It’s the forerunner of Royal Stone, which I did play. You can see the connection between the two games; Royal Stone is better in almost every way, but for a handheld game in 1991 this one’s not terrible. I played about half the game, which was enough.
The story is that Queen Ellis of Arliel Kingdom has to fight against the magician Gram who wants four crystals. This is the whole story. There are no story sequences between fights; the only text comes from townspeople you can talk to between stages (who mostly just talk about what to expect in the next fight). The entire dialogue of the game is given in the GameFAQs walkthrough and barely fits one screen.
The battles have the same element triangle as Royal Stone: Wind->Water->Fire->Wind, with Earth neutral to all of them. Each character has an element. You start with a party of 6 and can hire more people at the Inn before certain stages. Between stages you can also buy equipment, items, and spells.
The classes are roughly the same as in Royal Stone; you have magic users, healers, and a few types of fighter.
The battles themselves are simple; they take place on small maps.
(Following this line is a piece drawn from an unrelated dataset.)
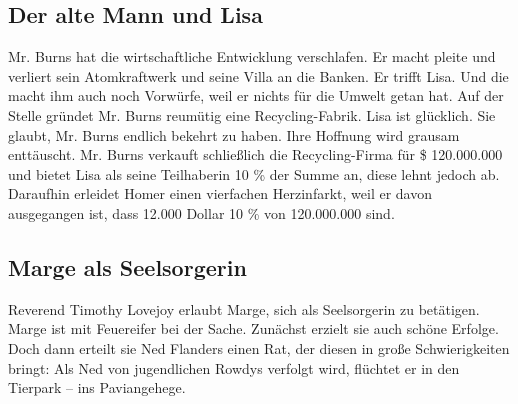 \subsection{Der alte Mann und Lisa}\label{4F17}
Mr. Burns hat die wirtschaftliche Entwicklung verschlafen. Er macht pleite und verliert sein Atomkraftwerk und seine Villa an die Banken. Er trifft Lisa. Und die macht ihm auch noch Vorwürfe, weil er nichts für die Umwelt getan hat. Auf der Stelle gründet Mr. Burns reumütig eine Recycling-Fabrik. Lisa ist glücklich. Sie glaubt, Mr. Burns endlich bekehrt zu haben. Ihre Hoffnung wird grausam enttäuscht. Mr. Burns verkauft schließlich die Recycling-Firma für \$ 120.000.000 und bietet Lisa als seine Teilhaberin 10 \% der Summe an, diese lehnt jedoch ab. Daraufhin erleidet Homer einen vierfachen Herzinfarkt, weil er davon ausgegangen ist, dass 12.000 Dollar 10 \% von 120.000.000 sind.

	
\subsection{Marge als Seelsorgerin}\label{4F18}
Reverend Timothy Lovejoy erlaubt Marge, sich als Seelsorgerin zu betätigen. Marge ist mit Feuereifer bei der Sache. Zunächst erzielt sie auch schöne Erfolge. Doch dann erteilt sie Ned Flanders einen Rat, der diesen in große Schwierigkeiten bringt: Als Ned von jugendlichen Rowdys verfolgt wird, flüchtet er in den Tierpark -- ins Paviangehege.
Each map has some set enemies — as in Royal Stone they appear first as question marks until you use the Scan magic or fight with them once, then you can see what they are. In addition there will be some monsters on the map.
Fights work similar to Royal Stone. When there is an attack, each side gets 2 turns; they can defend, attack, use a spell, or retreat (which may fail).
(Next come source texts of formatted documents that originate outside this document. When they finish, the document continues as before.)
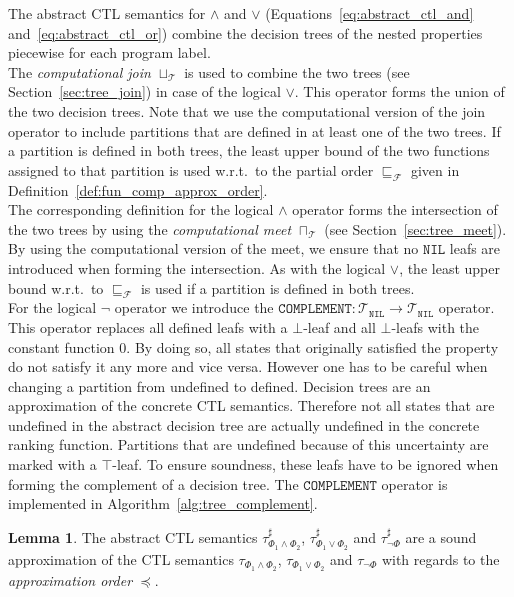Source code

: \documentclass[11pt,a4paper,titlepage]{article}
\theoremstyle{definition}
\newtheorem{lemma}[theorem]{Lemma}
\begin{document}
The abstract CTL semantics for $\land$ and $\lor$ (Equations~\ref{eq:abstract_ctl_and} and~\ref{eq:abstract_ctl_or}) combine the decision trees
of the nested properties piecewise for each program label.\\

The \textit{computational join} $\sqcup_{\mathcal{T}}$ is used to combine the two trees (see Section~\ref{sec:tree_join}) in
case of the logical $\lor$. This operator forms the union of the two decision trees. 
Note that we use the computational version of the join operator to include partitions that are defined in at least one of the two trees. 
If a partition is defined in both trees, the least upper bound of the two functions assigned to that partition is used w.r.t.\ to the 
partial order $\sqsubseteq_{\mathcal{F}}$ given in Definition~\ref{def:fun_comp_approx_order}.\\

The corresponding definition for the logical $\land$ operator forms the intersection of the two trees by using the
\textit{computational meet} $\sqcap_{\mathcal{T}}$ (see Section~\ref{sec:tree_meet}). 
By using the computational version of the meet, we ensure that no $\mathtt{NIL}$ leafs are introduced when forming the intersection.
As with the logical $\lor$, the least upper bound w.r.t.\ to $\sqsubseteq_{\mathcal{F}}$ is used if a partition is defined in both trees.\\

For the logical $\neg$ operator we introduce the $\mathtt{COMPLEMENT}\colon \mathcal{T}_\mathtt{NIL} \rightarrow \mathcal{T}_\mathtt{NIL}$ operator. 
This operator replaces all defined leafs with a $\bot$-leaf and all $\bot$-leafs with the constant function $0$.
By doing so, all states that originally satisfied the property do not satisfy it any more and vice versa.
However one has to be careful when changing a partition from undefined to defined. Decision trees are an 
approximation of the concrete CTL semantics. Therefore not all states that are undefined in the abstract decision tree
are actually undefined in the concrete ranking function. Partitions that are undefined because of this uncertainty are marked with a 
$\top$-leaf. To ensure soundness, these leafs have to be ignored when forming the complement of a decision tree.   
The $\mathtt{COMPLEMENT}$ operator is implemented in Algorithm~\ref{alg:tree_complement}.


\begin{lemma}
    The abstract CTL semantics $\tau^{\sharp}_{\Phi_1 \land \Phi_2}$, $\tau^{\sharp}_{\Phi_1 \lor \Phi_2}$ and $\tau^{\sharp}_{\neg \Phi}$ 
    are a sound approximation of the CTL semantics
    $\tau_{\Phi_1 \land \Phi_2}$, $\tau_{\Phi_1 \lor \Phi_2}$ and $\tau_{\neg \Phi}$ with regards to the \textit{approximation order} $\preceq$.
\end{lemma}
\end{document}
In Royal Stone you could capture monsters, something I didn’t realize even after beating the game. Here the system is more integrated. Whenever anyone (other than a mage or healer) kills a monster, they will acquire that monster. In a fight, rather than using your turn you can send out a monster instead. This makes it easier to exploit the elemental weaknesses of the enemies and is a nice feature that I wish they had retained in Royal Stone.
There is a limited equipment system (there seem to be only a few items each character can equip, and they only have one slot).
I played to about stage 6 and then got a game over because I moved Ellis poorly. I thought that was enough; this is not a particularly good game. Royal Stone improves upon it in almost every way and I would definitely recommend that over Crystal Warriors. But I can see that this was probably not a bad game at all for a handheld system in 1991.